Church leaders in South Korea have called on the country’s President Moon Jae In to immediately dispatch a special envoy to North Korea and “open the door for dialogue” after an escalating war of words erupted between neighbouring North Korea and the US.
In an “emergency letter” to the South Korean President dated 10th August, Rev Kim Young Ju, the general secretary of the National Council of Churches in Korea, and Rev Rah Haek Jib, chairman of the reconciliation and reunification committee of the NCCK, restated their oft-repeated hopes to see North and South Korea peacefully re-unified but noted that recent missile tests by North Korea and measures taken by the South Korean Government, including the deployment of the THAAD anti-missile system, had caused rising tensions, a “grave concern to us all”.
“To make matters worse, [US] President Trump has declared that ‘North Korea would face fire and fury, one never witnessed by the world’,” they wrote. “Against such harsh words, North Korea immediately responded by announcing that it will strike Guam and Seoul with its Hwasung-12.”
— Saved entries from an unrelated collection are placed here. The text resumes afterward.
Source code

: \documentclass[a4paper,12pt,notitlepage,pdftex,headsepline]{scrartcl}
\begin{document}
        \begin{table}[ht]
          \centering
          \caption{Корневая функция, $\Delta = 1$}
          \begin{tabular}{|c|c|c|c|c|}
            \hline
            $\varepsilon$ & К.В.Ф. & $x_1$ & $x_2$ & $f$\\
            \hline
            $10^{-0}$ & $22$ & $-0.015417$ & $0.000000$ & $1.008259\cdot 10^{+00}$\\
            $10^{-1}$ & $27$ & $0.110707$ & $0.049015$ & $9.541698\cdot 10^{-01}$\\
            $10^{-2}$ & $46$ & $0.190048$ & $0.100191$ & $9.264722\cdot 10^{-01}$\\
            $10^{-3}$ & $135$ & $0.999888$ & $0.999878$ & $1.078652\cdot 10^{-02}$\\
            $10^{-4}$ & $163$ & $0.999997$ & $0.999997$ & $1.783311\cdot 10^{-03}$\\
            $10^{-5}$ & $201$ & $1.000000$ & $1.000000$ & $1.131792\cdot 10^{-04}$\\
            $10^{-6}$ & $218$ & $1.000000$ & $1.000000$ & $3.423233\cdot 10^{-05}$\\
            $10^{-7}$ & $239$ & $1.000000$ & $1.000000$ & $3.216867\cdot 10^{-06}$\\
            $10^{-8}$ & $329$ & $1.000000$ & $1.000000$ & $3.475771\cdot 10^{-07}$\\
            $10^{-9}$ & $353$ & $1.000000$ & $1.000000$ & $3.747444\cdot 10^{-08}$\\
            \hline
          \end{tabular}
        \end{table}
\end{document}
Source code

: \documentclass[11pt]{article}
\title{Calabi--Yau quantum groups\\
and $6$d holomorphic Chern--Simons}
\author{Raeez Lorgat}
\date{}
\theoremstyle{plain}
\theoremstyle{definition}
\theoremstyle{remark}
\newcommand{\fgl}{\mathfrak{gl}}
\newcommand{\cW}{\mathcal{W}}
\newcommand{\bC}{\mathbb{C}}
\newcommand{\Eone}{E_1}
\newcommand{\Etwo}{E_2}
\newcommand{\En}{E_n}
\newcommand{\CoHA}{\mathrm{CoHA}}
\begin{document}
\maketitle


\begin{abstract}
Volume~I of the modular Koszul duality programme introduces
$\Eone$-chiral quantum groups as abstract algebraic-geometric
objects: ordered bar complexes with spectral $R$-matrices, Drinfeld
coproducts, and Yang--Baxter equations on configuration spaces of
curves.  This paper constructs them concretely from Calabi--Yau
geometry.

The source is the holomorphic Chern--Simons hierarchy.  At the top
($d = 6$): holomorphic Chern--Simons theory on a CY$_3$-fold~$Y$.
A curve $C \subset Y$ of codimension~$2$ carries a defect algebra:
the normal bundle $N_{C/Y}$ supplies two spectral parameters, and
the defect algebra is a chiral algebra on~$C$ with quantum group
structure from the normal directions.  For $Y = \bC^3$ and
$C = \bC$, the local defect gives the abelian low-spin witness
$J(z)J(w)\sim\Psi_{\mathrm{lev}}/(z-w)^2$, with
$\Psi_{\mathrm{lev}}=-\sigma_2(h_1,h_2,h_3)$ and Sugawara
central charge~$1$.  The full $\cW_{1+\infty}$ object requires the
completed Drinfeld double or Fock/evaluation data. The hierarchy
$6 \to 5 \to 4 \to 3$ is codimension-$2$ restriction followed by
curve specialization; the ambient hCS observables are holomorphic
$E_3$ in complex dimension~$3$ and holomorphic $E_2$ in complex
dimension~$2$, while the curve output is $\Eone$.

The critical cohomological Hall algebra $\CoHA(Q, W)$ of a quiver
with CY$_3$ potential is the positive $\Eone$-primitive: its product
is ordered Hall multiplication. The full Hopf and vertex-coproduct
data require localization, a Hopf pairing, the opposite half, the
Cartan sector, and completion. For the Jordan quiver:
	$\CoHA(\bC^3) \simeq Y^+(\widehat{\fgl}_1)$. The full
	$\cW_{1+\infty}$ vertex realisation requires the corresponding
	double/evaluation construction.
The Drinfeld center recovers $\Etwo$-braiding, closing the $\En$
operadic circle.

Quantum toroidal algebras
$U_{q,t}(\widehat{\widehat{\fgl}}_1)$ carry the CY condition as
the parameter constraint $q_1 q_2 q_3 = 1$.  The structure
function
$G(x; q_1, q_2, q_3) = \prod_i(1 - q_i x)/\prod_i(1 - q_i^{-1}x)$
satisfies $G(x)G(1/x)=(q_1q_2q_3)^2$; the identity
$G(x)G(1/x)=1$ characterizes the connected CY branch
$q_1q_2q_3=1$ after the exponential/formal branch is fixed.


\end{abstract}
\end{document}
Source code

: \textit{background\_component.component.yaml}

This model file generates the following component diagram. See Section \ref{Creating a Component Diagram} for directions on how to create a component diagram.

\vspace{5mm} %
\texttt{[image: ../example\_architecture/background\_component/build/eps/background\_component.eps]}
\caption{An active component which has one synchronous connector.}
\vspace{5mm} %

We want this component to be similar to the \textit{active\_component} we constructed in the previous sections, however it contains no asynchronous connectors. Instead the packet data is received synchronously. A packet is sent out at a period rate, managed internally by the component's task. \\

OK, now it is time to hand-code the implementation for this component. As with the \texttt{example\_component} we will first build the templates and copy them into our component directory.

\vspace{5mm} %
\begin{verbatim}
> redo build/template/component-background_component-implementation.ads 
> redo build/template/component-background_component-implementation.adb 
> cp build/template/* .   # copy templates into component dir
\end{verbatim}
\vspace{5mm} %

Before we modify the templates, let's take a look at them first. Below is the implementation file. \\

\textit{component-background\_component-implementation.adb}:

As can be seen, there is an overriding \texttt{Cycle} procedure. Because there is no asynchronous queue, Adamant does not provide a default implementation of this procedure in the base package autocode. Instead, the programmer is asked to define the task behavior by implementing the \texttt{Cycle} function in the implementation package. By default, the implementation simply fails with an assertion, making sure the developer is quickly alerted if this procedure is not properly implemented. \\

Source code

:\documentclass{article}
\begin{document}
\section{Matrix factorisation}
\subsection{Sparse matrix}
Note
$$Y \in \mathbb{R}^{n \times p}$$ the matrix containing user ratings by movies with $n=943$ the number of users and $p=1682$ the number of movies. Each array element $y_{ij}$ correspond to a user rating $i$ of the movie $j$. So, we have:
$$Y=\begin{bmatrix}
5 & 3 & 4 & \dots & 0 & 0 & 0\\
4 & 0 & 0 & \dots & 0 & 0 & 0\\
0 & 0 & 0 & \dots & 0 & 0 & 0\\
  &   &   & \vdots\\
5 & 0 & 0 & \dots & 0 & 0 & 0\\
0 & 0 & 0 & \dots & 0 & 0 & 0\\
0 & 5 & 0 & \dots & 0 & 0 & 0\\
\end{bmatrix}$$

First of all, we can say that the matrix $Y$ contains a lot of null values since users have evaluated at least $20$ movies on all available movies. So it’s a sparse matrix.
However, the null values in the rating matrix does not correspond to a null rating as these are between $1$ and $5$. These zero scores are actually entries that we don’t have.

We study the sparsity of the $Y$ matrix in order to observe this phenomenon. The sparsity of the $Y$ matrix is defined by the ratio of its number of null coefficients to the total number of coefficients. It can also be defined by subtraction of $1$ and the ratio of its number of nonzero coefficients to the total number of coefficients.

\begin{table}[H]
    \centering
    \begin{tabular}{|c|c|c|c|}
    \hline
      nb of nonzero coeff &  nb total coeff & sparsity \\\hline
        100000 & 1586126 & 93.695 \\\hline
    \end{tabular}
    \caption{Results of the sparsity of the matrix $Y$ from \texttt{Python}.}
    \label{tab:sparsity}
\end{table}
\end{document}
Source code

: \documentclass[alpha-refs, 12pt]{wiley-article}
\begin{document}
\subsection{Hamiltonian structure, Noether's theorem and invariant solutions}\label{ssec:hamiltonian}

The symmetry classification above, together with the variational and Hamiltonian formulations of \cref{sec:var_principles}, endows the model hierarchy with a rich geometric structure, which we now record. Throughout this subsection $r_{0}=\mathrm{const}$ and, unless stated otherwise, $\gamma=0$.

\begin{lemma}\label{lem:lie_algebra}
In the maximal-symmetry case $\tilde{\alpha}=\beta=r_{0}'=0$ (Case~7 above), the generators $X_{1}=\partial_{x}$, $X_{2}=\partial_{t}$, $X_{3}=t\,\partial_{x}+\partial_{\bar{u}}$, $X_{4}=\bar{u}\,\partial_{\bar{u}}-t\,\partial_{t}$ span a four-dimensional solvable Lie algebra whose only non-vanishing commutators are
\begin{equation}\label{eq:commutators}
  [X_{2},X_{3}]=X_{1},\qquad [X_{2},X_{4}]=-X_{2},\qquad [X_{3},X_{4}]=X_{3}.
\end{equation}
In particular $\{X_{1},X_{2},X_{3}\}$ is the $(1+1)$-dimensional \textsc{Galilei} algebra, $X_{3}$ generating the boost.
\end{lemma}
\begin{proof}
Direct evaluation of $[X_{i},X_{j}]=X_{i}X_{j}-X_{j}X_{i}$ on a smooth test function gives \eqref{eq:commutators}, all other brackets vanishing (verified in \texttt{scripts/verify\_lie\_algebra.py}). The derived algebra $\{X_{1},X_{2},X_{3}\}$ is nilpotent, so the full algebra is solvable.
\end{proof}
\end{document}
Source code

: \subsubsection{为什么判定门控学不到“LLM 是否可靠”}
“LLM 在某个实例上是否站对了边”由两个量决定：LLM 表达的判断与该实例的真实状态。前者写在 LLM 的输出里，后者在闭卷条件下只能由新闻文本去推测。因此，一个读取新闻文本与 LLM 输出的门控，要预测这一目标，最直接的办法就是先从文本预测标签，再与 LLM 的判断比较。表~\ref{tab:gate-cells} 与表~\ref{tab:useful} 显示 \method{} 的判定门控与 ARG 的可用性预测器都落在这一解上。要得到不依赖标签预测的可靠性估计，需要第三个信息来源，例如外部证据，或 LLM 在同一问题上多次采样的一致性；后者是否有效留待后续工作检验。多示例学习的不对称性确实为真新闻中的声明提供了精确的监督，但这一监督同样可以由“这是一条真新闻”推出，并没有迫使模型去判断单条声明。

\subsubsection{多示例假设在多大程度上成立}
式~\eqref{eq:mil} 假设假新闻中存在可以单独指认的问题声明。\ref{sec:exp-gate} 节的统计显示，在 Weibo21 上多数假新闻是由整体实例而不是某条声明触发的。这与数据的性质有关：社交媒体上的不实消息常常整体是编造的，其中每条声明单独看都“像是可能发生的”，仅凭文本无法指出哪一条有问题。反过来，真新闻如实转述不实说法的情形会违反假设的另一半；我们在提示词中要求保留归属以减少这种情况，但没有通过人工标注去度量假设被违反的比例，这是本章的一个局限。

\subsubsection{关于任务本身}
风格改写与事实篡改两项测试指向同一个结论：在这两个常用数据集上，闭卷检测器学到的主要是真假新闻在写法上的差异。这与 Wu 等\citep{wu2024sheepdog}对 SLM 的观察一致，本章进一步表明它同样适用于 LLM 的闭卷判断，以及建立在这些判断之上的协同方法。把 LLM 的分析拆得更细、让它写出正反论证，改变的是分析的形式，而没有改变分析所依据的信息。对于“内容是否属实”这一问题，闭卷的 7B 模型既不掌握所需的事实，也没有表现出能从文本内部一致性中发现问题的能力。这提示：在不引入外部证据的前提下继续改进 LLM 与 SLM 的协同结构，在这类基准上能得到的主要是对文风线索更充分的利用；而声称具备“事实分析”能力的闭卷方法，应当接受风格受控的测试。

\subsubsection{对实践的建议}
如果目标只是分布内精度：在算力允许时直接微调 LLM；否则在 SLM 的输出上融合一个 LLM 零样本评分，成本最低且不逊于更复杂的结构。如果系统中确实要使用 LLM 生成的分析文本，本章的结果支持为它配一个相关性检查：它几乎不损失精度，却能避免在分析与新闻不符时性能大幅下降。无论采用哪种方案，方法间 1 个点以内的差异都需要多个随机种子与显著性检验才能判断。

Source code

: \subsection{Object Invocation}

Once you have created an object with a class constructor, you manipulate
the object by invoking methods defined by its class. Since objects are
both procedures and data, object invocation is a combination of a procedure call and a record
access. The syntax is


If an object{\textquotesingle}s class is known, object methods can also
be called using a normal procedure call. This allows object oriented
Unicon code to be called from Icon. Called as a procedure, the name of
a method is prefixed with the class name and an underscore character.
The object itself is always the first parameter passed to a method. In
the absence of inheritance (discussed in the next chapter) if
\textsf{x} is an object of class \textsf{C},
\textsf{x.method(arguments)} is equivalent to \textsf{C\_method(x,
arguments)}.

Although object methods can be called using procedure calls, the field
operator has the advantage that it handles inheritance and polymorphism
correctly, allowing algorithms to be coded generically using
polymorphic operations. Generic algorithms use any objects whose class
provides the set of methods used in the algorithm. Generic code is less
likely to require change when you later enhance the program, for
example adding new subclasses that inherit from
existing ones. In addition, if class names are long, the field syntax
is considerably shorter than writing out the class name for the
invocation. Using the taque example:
The church leaders said that with military tension “at its height in the Korean peninsula”, “there is fear of war spreading among the people”. “We understand that you are also deeply concerned, but the lives of the people in South Korea should not be threatened by the provocative acts of the US and North Korea.”
While noting the diffculty of the “road to peace”, they underlined the important role dialogue plays in achieving peace but added that “sincere dialogues” cannot be commenced “when we place blame for the opponent’s extreme actions or when we insist various pre-conditions for dialogue”.
“We ask that through unconditional dialogues, the two Koreas pave way to independently resolve the neo-Cold War crisis in the Korean peninsula,” they wrote. “The NCCK is ready to take active participation. In order to transform the present crisis into an opportunity and open the door for dialogue, we humbly ask you to immediately dispatch a special envoy to North Korea.”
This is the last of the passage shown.